Hi! Thanks for Prefect! I was wondering when we co...
# random
t
Hi! Thanks for Prefect! I was wondering when we could expect map support in Prefect 2? No worries if this can't be answered. Just curious!
โœ… 1
k
Even without mapping, you can achieve parallelism by using a for loop and submitting tasks. Is there something you are trying to do that needs mapping specifically? Currently, you can do:
Copy code
@flow
def myflow(items: List[str]):
    a = []
    b = []
    c = []
    for x in items:
        a.append(task_one(x))
        b.append(task_two(x))
        c.append(task_three(x))
t
I am trying to convert his Prefect 1.0 flow to Prefect 2.0:
Copy code
files = list_files(pattern)
# Apply the preprocessing function to all files.
preprocessed = preprocess.map(files)
# Apply the segmentation function to all preprocessed files.
segmented = segment.map(preprocessed)
# Take all raw files and apply the segmentation masks to them.
masked_bg = mask_bg.map(files, segmented)
k
The above structure can work for it I think:
Copy code
@flow
def myflow(items: List[str]):
    a = []
    b = []
    c = []
    for x in items:
        a.append(task_one(x))
        _ = task_two(x)
        b.append(_)
        c.append(task_three(x, _))
t
trying it out ๐Ÿ™‚
k
ah one sec. this wont be concurrent because of
_ = task_two(x)
being reassigned
Copy code
@flow
def myflow(items: List[str]):
    a = []
    b = []
    c = []
    for x in items:
        a.append(task_one(x))
        b.append(task_two(x))
        c.append(task_three(x, b[-1]))
t
why is enumerate necessary?
k
oops i was using index instead of the
[-1]
then changed. itโ€™s not. will edit above
t
I am running into
sqlite3.OperationalError: database is locked
Sorry, more context:
It runs through, at least all outputs are there but I get this database is locked exception.
and more context:
I am using
@task(cache_key_fn=task_input_hash)
k
Ok this is just Orion without Cloud right?
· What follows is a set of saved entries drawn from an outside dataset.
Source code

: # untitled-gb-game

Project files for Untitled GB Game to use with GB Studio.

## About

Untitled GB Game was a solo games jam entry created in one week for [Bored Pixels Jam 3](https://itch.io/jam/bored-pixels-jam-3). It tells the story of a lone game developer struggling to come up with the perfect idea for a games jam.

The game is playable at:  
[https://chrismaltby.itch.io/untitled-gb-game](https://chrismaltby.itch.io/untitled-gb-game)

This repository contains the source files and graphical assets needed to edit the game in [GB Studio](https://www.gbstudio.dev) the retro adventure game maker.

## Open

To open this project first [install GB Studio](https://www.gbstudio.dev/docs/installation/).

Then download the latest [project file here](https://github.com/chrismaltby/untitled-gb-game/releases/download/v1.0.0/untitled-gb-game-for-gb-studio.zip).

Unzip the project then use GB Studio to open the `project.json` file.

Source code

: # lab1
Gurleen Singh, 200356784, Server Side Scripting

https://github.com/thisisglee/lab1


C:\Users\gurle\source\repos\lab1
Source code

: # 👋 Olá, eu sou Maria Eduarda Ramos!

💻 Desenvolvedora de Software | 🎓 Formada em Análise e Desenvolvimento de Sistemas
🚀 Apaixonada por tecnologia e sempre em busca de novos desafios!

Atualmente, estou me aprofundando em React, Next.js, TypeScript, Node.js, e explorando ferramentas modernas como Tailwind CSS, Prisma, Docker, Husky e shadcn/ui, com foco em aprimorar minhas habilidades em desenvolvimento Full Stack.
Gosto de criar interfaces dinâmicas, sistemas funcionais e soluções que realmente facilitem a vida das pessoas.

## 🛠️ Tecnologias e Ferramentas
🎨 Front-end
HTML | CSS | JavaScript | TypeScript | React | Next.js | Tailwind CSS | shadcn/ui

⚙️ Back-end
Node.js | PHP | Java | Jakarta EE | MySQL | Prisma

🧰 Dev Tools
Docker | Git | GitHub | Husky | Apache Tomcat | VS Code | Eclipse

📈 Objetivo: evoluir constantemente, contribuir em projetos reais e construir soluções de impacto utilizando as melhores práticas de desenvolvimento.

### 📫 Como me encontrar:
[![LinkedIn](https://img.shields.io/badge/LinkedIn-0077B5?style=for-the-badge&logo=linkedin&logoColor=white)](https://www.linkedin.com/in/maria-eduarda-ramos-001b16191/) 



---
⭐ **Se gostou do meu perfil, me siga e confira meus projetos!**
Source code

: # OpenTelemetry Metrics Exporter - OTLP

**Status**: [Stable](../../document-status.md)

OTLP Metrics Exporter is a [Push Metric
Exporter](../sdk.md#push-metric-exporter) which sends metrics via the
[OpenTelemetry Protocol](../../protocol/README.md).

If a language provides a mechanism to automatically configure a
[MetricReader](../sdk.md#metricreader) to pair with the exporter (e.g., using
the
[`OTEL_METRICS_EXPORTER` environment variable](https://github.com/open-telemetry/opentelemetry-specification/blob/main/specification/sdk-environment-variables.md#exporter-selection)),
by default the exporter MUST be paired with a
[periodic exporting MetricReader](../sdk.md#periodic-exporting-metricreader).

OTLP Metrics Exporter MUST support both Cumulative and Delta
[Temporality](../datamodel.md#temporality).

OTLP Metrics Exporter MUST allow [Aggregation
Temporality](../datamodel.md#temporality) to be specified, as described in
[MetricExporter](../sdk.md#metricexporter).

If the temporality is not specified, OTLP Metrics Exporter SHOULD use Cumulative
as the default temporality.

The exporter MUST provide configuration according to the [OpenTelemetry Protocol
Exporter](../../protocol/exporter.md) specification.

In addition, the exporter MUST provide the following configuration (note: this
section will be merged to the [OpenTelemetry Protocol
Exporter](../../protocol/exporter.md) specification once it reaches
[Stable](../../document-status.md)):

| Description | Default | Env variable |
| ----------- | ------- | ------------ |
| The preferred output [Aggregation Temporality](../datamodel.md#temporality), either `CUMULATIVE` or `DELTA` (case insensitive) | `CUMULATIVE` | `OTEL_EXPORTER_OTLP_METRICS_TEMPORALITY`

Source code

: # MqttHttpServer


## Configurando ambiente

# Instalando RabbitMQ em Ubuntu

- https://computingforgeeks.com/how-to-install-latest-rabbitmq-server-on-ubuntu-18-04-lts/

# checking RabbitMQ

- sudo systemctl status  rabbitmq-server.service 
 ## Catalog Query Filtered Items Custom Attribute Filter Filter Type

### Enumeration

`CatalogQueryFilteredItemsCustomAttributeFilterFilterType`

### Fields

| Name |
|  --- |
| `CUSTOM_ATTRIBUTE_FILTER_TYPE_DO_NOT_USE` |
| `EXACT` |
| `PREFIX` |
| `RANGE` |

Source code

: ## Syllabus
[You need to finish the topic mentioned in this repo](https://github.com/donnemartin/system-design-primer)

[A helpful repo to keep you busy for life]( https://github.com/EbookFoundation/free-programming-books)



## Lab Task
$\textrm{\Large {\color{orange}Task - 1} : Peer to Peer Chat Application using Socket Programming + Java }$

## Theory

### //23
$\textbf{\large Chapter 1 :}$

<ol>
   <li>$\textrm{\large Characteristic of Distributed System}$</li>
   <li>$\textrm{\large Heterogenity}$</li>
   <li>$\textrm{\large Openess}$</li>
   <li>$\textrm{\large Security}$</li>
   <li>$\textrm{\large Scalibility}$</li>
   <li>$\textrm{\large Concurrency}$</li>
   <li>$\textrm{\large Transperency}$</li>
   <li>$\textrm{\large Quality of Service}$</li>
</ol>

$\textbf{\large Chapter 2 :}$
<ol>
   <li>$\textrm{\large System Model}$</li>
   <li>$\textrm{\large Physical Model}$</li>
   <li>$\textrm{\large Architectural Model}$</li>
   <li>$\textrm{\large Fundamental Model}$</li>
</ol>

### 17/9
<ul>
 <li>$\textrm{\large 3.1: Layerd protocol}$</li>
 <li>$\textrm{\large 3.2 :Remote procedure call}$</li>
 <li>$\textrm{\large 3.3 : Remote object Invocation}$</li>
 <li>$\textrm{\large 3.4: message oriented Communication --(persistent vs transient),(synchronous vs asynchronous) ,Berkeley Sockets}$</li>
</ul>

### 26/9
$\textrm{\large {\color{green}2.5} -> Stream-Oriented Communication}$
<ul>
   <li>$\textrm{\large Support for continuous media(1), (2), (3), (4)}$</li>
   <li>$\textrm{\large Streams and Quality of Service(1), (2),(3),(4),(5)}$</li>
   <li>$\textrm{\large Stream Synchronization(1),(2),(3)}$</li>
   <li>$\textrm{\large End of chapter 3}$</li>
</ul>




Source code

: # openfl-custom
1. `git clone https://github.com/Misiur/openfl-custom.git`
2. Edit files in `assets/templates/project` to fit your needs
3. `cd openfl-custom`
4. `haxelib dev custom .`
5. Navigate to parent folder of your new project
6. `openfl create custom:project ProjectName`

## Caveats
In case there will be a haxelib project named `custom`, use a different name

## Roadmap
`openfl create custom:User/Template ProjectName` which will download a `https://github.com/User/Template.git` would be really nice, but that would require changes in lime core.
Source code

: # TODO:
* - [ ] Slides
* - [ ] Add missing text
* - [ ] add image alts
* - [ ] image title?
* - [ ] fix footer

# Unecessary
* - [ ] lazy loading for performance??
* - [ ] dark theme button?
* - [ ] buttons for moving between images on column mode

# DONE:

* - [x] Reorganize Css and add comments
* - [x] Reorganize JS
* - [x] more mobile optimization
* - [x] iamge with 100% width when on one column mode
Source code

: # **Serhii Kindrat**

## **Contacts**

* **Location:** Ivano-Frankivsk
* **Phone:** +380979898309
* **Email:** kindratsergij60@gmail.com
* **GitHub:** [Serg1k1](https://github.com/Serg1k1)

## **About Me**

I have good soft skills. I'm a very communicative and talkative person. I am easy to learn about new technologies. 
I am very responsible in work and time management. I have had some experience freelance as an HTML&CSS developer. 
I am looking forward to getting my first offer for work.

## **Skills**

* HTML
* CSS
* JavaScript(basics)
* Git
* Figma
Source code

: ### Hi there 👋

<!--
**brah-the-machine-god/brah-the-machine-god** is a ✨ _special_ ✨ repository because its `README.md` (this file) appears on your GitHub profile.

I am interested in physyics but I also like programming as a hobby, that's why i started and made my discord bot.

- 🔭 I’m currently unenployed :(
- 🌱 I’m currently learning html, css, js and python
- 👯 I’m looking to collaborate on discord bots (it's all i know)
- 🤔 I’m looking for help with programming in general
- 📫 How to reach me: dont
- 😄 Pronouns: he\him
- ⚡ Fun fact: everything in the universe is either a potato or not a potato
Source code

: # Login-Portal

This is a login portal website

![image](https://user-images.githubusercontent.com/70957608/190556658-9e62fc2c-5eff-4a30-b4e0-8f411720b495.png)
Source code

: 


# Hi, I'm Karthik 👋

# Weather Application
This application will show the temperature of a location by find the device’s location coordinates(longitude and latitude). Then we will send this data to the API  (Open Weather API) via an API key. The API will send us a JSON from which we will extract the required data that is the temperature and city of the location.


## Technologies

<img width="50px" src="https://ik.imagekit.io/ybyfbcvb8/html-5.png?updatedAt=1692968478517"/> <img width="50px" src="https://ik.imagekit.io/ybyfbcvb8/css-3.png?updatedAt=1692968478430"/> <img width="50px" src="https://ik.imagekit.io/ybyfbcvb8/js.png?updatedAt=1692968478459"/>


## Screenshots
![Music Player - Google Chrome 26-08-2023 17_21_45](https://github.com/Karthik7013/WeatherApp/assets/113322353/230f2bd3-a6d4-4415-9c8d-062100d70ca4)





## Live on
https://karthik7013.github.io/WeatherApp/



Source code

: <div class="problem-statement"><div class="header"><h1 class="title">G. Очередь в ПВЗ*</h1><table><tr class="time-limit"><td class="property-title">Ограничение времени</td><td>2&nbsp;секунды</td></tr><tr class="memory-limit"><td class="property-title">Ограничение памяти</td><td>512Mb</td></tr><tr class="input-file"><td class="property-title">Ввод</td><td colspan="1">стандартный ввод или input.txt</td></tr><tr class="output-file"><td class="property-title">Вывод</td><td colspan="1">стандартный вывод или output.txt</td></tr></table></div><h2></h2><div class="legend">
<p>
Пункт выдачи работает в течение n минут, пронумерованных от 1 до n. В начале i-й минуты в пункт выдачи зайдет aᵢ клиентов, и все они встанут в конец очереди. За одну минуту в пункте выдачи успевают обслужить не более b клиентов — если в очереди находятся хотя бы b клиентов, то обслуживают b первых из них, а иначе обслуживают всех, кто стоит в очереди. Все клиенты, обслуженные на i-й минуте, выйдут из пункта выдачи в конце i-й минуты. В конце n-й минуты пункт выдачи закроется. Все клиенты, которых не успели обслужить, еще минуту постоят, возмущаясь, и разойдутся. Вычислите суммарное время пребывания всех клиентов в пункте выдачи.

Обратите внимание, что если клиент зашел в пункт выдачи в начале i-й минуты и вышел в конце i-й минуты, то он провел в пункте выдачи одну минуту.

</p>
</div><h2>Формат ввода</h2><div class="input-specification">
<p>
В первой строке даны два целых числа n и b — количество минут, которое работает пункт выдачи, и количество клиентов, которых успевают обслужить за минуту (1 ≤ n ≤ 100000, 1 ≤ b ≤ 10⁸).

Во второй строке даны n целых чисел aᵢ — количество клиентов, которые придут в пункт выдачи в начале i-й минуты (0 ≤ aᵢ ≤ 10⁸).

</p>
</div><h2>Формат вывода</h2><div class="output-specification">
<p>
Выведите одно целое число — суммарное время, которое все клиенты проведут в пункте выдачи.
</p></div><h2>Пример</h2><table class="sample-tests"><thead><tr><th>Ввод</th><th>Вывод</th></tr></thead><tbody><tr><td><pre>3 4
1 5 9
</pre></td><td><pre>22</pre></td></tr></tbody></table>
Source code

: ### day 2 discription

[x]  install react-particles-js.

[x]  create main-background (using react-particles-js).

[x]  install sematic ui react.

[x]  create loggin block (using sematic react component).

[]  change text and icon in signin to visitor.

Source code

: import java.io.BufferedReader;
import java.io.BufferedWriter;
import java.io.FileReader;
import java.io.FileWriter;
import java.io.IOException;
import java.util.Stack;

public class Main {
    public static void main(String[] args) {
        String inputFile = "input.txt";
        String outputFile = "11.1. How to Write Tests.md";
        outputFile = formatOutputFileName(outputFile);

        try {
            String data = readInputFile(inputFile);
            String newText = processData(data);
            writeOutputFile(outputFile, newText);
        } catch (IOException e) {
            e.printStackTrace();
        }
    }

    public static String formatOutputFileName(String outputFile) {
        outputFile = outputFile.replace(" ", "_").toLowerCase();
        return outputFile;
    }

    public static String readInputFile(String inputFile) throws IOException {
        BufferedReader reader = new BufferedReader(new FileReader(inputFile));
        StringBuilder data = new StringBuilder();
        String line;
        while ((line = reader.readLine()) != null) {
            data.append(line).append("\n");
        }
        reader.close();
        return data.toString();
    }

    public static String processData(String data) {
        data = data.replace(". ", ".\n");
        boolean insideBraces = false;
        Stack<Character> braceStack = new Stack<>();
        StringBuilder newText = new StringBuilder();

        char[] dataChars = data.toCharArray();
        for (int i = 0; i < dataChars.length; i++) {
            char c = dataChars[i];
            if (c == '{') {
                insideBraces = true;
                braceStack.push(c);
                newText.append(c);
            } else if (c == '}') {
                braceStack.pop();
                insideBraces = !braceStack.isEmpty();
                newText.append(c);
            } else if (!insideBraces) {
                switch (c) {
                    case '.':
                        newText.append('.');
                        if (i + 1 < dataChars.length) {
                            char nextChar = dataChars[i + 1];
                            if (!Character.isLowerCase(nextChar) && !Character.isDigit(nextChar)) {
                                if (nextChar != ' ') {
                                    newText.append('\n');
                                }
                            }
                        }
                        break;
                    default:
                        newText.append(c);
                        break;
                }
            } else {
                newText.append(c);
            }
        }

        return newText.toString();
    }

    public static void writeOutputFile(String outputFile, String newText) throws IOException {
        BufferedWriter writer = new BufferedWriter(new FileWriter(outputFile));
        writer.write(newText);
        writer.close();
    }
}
I can try to replicate
t
Correct, all local.
These are my tasks:
Copy code
@task
def list_files(pattern: str):
    files = glob(pattern)
    return files

@task(cache_key_fn=task_input_hash)
def preprocess(in_file: str, target_dir: str):
    img = imread(in_file)
    img = median(img).astype(np.float32)
    img = np.clip((img - img.min())*255/(img.max() - img.min()), 0, 255)
    
    target_path = create_output(in_file, target_dir, suffix="_preprocessed")    
    imsave(target_path, img.astype(np.uint8), check_contrast=False)
    return target_path

@task(cache_key_fn=task_input_hash)
def segment(in_file: str, target_dir: str):
    img = imread(in_file)
    ts = threshold_otsu(img)
    labels = label(img > ts)
    
    target_path = create_output(in_file, target_dir, suffix="_SEG")
    imsave(target_path, labels.astype(np.int16), check_contrast=False)
    return target_path

@task(cache_key_fn=task_input_hash)
def mask_bg(in_file: str, mask: str, target_dir: str):
    img = imread(in_file)
    mask = imread(mask)
    img = img * (mask > 0).astype(np.int8)
    
    target_path = create_output(in_file, target_dir, suffix="_MASKBG")
    imsave(target_path, img.astype(img.dtype), check_contrast=False)
    return target_path
Basically every task loads the image data, does some computation and saves the file back to disk.
(suffix should probably also become a task argument, just to be safe with the hashing)
This is the flow:
Copy code
@flow(name="Background Masking")
def background_masking(pattern: str):
    files = list_files(pattern)
    
    preprocessed = []
    segmented = []
    masked = []
    for f in files.wait().result():
        preprocessed.append(preprocess(f, target_dir="/tmp/1k_blobs_preprocessed/"))
        segmented.append(segment(preprocessed[-1], target_dir="/tmp/1k_blobs_segmented/"))
        masked.append(mask_bg(preprocessed[-1], segmented[-1], target_dir="/tmp/1k_blobs_masked/"))
k
I think there will be an issue here though for the caching (not related to the flow structure)
t
Sorry for dropping so many things ๐Ÿ˜„
If I am reading this correctly I could get around it by making a for-loop for each queue and add
.wait().results()
on each queue.
Nope, this is wrong.
k
I pared it down to a minimum example and it seems to work:
Copy code
from prefect import task, flow 
from prefect.tasks import task_input_hash
import time

@task
def list_files():
    return ["1.txt", "2.txt", "3.txt", "4.txt", "5.txt", "6.txt"]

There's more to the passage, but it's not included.